Recorded data.

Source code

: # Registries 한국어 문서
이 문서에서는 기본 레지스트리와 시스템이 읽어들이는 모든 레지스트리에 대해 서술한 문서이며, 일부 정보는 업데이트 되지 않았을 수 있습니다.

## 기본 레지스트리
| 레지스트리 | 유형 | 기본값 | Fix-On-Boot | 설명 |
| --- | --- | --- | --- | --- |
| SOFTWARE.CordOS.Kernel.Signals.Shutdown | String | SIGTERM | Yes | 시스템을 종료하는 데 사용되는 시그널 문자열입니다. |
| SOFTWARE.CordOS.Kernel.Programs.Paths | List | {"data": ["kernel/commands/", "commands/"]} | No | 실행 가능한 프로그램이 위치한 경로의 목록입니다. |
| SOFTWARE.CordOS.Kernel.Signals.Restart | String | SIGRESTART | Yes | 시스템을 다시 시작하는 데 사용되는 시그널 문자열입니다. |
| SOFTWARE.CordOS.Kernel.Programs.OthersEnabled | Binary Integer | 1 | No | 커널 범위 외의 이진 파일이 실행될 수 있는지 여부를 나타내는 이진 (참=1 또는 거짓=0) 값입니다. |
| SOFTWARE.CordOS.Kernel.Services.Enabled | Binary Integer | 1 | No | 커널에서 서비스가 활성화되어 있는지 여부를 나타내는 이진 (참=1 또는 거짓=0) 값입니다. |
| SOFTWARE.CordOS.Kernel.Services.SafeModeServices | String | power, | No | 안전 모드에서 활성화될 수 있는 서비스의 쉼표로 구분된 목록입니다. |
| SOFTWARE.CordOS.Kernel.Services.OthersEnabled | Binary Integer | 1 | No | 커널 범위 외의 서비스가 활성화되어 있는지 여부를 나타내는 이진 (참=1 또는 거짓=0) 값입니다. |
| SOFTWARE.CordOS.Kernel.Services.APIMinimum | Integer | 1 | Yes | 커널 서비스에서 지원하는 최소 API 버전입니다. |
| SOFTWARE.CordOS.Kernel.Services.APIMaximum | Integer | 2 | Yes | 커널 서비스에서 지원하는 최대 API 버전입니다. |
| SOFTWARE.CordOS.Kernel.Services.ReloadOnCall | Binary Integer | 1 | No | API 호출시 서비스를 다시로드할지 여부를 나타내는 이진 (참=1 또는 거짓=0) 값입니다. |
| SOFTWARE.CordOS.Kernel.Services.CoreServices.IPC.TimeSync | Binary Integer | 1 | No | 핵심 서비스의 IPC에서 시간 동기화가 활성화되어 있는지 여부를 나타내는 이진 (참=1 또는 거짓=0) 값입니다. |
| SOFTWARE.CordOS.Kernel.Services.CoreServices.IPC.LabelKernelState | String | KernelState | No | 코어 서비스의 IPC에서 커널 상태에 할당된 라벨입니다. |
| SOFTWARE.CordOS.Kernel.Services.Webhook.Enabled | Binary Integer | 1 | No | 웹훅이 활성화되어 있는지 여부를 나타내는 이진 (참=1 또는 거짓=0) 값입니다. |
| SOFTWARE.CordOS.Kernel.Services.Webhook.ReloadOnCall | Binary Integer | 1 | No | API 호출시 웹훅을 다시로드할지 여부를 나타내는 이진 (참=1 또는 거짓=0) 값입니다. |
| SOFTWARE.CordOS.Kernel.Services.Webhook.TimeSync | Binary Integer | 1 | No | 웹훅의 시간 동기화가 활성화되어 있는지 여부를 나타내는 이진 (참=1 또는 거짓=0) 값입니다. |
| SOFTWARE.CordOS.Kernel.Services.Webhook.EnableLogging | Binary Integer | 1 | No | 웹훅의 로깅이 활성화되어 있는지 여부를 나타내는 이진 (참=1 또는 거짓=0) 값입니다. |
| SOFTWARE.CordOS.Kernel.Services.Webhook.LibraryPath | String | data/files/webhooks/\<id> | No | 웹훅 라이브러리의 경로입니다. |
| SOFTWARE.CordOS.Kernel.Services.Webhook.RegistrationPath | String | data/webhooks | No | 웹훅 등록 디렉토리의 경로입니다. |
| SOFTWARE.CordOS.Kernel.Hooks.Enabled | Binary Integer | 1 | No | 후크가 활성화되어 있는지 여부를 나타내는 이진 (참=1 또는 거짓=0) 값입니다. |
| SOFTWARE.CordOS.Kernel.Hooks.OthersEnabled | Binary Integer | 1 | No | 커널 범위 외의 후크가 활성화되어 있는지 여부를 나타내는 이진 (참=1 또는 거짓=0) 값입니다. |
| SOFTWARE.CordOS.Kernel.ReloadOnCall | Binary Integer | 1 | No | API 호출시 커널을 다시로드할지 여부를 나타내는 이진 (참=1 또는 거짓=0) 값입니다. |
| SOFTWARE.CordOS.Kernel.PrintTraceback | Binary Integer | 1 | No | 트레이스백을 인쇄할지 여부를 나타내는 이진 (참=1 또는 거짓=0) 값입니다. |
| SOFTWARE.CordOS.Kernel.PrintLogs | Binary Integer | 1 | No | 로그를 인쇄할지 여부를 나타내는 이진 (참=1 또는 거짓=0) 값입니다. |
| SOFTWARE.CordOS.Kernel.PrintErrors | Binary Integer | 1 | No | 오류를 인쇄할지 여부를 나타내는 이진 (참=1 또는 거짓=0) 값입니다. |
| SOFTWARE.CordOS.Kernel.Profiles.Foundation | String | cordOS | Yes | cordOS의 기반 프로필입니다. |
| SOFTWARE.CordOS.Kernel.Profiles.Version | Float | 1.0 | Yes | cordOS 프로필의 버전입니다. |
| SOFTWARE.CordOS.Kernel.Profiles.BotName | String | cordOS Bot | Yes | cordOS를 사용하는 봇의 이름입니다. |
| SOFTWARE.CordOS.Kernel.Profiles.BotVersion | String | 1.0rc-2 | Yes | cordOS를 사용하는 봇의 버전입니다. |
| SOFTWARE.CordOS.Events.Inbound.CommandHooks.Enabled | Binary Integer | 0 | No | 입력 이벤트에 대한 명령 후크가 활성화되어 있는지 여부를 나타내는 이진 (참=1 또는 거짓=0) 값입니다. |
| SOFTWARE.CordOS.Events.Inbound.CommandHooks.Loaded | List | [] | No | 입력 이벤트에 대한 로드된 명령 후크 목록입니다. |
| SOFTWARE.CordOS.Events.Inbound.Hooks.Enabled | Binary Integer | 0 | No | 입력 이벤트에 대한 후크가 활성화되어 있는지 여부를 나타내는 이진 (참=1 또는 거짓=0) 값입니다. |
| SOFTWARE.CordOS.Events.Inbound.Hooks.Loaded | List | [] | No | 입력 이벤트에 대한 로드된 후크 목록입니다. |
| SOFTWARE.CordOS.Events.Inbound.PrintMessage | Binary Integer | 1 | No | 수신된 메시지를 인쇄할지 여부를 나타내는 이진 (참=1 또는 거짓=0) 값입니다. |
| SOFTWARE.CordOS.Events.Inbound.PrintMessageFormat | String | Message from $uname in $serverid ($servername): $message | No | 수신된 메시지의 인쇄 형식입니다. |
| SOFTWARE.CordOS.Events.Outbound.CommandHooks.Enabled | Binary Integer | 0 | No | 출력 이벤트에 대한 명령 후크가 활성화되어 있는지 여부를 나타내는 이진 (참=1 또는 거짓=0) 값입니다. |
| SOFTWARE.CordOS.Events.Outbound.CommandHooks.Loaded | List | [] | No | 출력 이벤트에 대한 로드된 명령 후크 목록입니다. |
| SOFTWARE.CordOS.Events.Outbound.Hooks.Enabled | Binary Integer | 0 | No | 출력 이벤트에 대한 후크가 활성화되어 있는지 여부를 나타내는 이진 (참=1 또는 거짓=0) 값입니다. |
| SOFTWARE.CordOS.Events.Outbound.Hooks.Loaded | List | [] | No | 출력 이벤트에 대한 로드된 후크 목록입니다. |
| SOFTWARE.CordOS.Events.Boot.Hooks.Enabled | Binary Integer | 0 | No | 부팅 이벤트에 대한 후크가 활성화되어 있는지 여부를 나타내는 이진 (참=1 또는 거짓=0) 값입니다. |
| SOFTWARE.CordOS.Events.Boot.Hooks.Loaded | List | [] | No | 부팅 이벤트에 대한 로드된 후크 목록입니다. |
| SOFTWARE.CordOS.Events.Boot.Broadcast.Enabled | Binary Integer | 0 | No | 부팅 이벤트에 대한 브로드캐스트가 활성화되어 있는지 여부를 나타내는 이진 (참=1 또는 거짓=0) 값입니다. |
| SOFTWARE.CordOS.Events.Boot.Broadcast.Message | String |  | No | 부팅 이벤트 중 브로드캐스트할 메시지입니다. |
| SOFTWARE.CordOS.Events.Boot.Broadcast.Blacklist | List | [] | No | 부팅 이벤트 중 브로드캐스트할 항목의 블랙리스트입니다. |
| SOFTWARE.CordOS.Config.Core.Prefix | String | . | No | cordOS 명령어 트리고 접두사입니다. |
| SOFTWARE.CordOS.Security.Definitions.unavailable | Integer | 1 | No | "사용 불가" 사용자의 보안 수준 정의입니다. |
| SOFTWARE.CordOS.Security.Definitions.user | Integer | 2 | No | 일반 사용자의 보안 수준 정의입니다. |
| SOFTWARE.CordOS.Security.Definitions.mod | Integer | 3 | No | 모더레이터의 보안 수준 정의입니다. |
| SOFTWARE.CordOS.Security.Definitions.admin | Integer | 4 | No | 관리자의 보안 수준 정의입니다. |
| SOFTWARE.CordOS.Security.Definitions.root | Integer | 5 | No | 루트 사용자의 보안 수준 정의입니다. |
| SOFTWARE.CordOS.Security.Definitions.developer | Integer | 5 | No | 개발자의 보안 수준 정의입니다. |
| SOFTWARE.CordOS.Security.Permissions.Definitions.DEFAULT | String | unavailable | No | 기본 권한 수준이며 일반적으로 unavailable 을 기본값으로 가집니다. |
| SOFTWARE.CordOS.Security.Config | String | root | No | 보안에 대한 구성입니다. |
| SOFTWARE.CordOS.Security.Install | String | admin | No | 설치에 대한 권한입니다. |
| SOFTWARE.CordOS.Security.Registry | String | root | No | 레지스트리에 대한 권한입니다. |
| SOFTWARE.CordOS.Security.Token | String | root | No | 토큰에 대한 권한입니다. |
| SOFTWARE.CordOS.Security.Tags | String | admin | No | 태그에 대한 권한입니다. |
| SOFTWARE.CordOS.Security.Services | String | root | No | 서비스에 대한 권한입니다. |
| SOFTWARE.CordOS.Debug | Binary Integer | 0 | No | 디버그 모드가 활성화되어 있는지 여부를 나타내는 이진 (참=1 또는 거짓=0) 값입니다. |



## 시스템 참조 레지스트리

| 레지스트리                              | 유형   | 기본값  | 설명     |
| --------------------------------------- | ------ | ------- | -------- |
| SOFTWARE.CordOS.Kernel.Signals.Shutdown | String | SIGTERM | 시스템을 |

WHAT TO PRODUCE.
Take the lines from the first line of the records through the line holding "종료하는 데 사용되는 시그널 문자열입니다. |", both included, and please reproduce them exactly with nothing added.

ANSWER TO THIS PROBLEM.
Source code

: # Registries 한국어 문서
이 문서에서는 기본 레지스트리와 시스템이 읽어들이는 모든 레지스트리에 대해 서술한 문서이며, 일부 정보는 업데이트 되지 않았을 수 있습니다.

## 기본 레지스트리
| 레지스트리 | 유형 | 기본값 | Fix-On-Boot | 설명 |
| --- | --- | --- | --- | --- |
| SOFTWARE.CordOS.Kernel.Signals.Shutdown | String | SIGTERM | Yes | 시스템을 종료하는 데 사용되는 시그널 문자열입니다. |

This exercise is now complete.